Intruder dimensions' impact is particularly pronounced in continual learning scenarios. LoRA models, despite showing less forgetting in isolated tasks, degrade quickly in a continual learning setup due to cumulative intruder dimensions across tasks, as demonstrated in the sequential task experiments.

Figure 3: Continual learning results indicate the cumulative impact of intruder dimensions on model performance.

The accumulation of intruder dimensions leads to noticeable performance drops in previously learned tasks, underlining the importance of addressing this aspect in setups requiring prolonged learning and adaptation.

Conclusion

The paper concludes that LoRA's solution spaces differ structurally from full fine-tuning, primarily due to the introduction of intruder dimensions which can detrimentally impact the model's out-of-distribution generalization and forgetting characteristics.
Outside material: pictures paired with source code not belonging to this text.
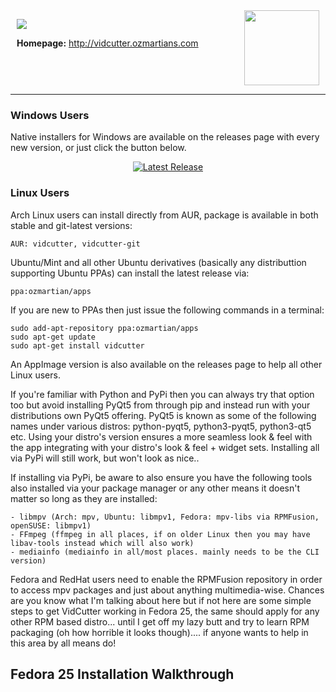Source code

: <div style="width:100%; height:120px; position:relative;">
    <div style="float:left; position:absolute; left:10px;">
        <p><img src="https://travis-ci.org/ozmartian/vidcutter.svg?branch=master" /></p>
        <p><b>Homepage:</b> <a href="http://vidcutter.ozmartians.com" target="_blank">http://vidcutter.ozmartians.com</a></p>
    </div>
    <div style="float:right; right:10px; position:absolute;">
        <img src="https://raw.githubusercontent.com/ozmartian/vidcutter/master/data/icons/vidcutter.png" width="120" height="120" />
    </div>
</div>

<hr noshade size="1" />

### Windows Users

Native installers for Windows are available on the releases page with every new version, or just click the button below. 

<p style="text-align:center;"><a href="https://github.com/ozmartian/vidcutter/releases/latest"><img alt="Latest Release" src="http://tvlinker.ozmartians.com/images/button-latest-release.png" style="max-width:100%;"></a></p>

### Linux Users

Arch Linux users can install directly from AUR, package is available in both stable and git-latest versions:

    AUR: vidcutter, vidcutter-git

Ubuntu/Mint and all other Ubuntu derivatives (basically any distributtion supporting Ubuntu PPAs) can install the latest release via:

    ppa:ozmartian/apps

If you are new to PPAs then just issue the following commands in a terminal:

    sudo add-apt-repository ppa:ozmartian/apps
    sudo apt-get update
    sudo apt-get install vidcutter
    
An AppImage version is also available on the releases page to help all other Linux users.

If you're familiar with Python and PyPi then you can always try that option too but avoid installing PyQt5 from through pip and instead run with your distributions own PyQt5 offering. PyQt5 is known as some of the following names under various distros: python-pyqt5, python3-pyqt5, python3-qt5 etc. Using your distro's version ensures a more seamless look & feel with the app integrating with your distro's look & feel + widget sets. Installing all via PyPi will still work, but won't look as nice..

If installing via PyPi, be aware to also ensure you have the following tools also installed via your package manager or any other means it doesn't matter so long as they are installed:

    - libmpv (Arch: mpv, Ubuntu: libmpv1, Fedora: mpv-libs via RPMFusion, openSUSE: libmpv1)
    - FFmpeg (ffmpeg in all places, if on older Linux then you may have libav-tools instead which will also work)
    - mediainfo (mediainfo in all/most places. mainly needs to be the CLI version)

Fedora and RedHat users need to enable the RPMFusion repository in order to access mpv packages and just about anything multimedia-wise. Chances are you know what I'm talking about here but if not here are some simple steps to get VidCutter working in Fedora 25, the same should apply for any other RPM based distro... until I get off my lazy butt and try to learn RPM packaging (oh how horrible it looks though).... if anyone wants to help in this area by all means do!

## Fedora 25 Installation Walkthrough

 

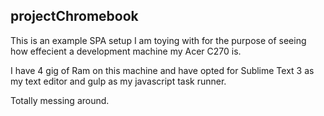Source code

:projectChromebook
-----------------

This is an example SPA setup I am toying with for the purpose of seeing how effecient a development machine my Acer C270 is. 

I have 4 gig of Ram on this machine and have opted for Sublime Text 3 as my text editor and gulp as my javascript task runner. 

Totally messing around.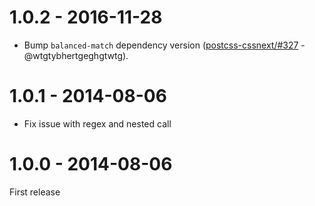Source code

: # 1.0.2 - 2016-11-28

- Bump `balanced-match` dependency version
([postcss-cssnext/#327](https://github.com/MoOx/postcss-cssnext/issues/327) - @wtgtybhertgeghgtwtg).

# 1.0.1 - 2014-08-06

* Fix issue with regex and nested call

# 1.0.0 - 2014-08-06

First release
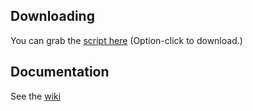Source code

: ## Downloading

You can grab the [script here](https://github.com/pgib/virtualhost.sh/raw/master/virtualhost.sh) (Option-click to download.)

## Documentation

See the [wiki](https://github.com/pgib/virtualhost.sh/wiki/_pages)

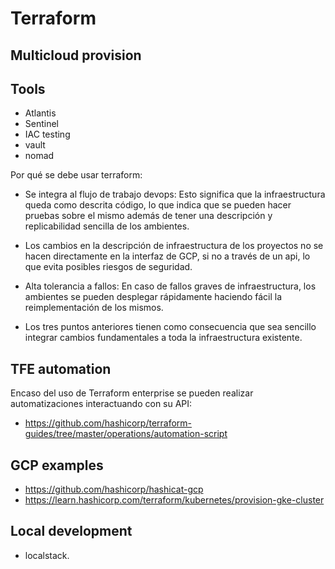 # Terraform

## Multicloud provision

## Tools
* Atlantis
* Sentinel
* IAC testing 
* vault
* nomad

Por qué se debe usar terraform: 

* Se integra al flujo de trabajo devops: Esto significa que  la infraestructura queda como descrita código, lo que indica que se pueden hacer pruebas sobre el mismo además de tener una descripción y replicabilidad sencilla de los ambientes.
 
* Los cambios en la descripción de infraestructura de los proyectos no se hacen directamente en la interfaz de GCP, si no a través de un api,
lo que evita posibles riesgos de seguridad. 

* Alta tolerancia a fallos:  En caso de fallos graves de infraestructura, los ambientes se pueden desplegar rápidamente haciendo fácil la reimplementación de los mismos. 

* Los tres puntos anteriores tienen como consecuencia que sea sencillo integrar cambios fundamentales a toda la infraestructura existente.  

## TFE automation
Encaso del uso de Terraform enterprise se pueden realizar automatizaciones interactuando con su API:

* https://github.com/hashicorp/terraform-guides/tree/master/operations/automation-script

## GCP examples

* https://github.com/hashicorp/hashicat-gcp
* https://learn.hashicorp.com/terraform/kubernetes/provision-gke-cluster

## Local development
* localstack.
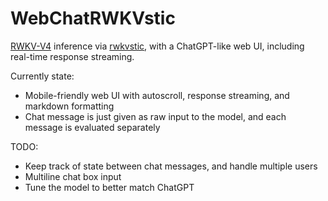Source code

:# WebChatRWKVstic

[RWKV-V4](https://github.com/BlinkDL/RWKV-LM) inference via
[rwkvstic](https://github.com/harrisonvanderbyl/rwkvstic), with a ChatGPT-like
web UI, including real-time response streaming.

Currently state:

- Mobile-friendly web UI with autoscroll, response streaming, and markdown
  formatting
- Chat message is just given as raw input to the model, and each message is
  evaluated separately

TODO:

- Keep track of state between chat messages, and handle multiple users
- Multiline chat box input
- Tune the model to better match ChatGPT
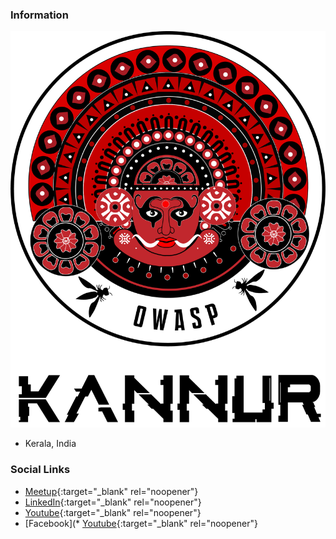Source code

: ### Information

![OWASP Kannur Chapter](assets/images/logo.png "OWASP Kannur Chapter")
* Kerala, India

### Social Links
* [Meetup](https://www.meetup.com/owasp-kannur/){:target="_blank" rel="noopener"}
* [LinkedIn](https://www.linkedin.com/company/owasp-kannur){:target="_blank" rel="noopener"}
* [Youtube](https://www.youtube.com/channel/UC7f_G_Rrhyejigmm-7pwLcw/featured){:target="_blank" rel="noopener"}
* [Facebook](* [Youtube](https://www.facebook.com/owaspkannur){:target="_blank" rel="noopener"}
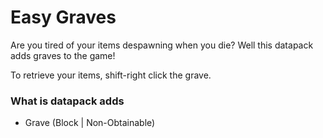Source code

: # Easy Graves
Are you tired of your items despawning when you die? Well this datapack adds graves to the game!

To retrieve your items, shift-right click the grave.

### What is datapack adds
- Grave (Block | Non-Obtainable)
These findings suggest that while LoRA provides computational advantages, careful consideration must be given to its parameter settings to optimize model stability and performance in diverse deployment scenarios.

This study's insights into the behavior of LoRA and full fine-tuning contribute significantly to the understanding of parameter-efficient learning methodologies, emphasizing the need for optimized adaptation strategies in applied AI settings.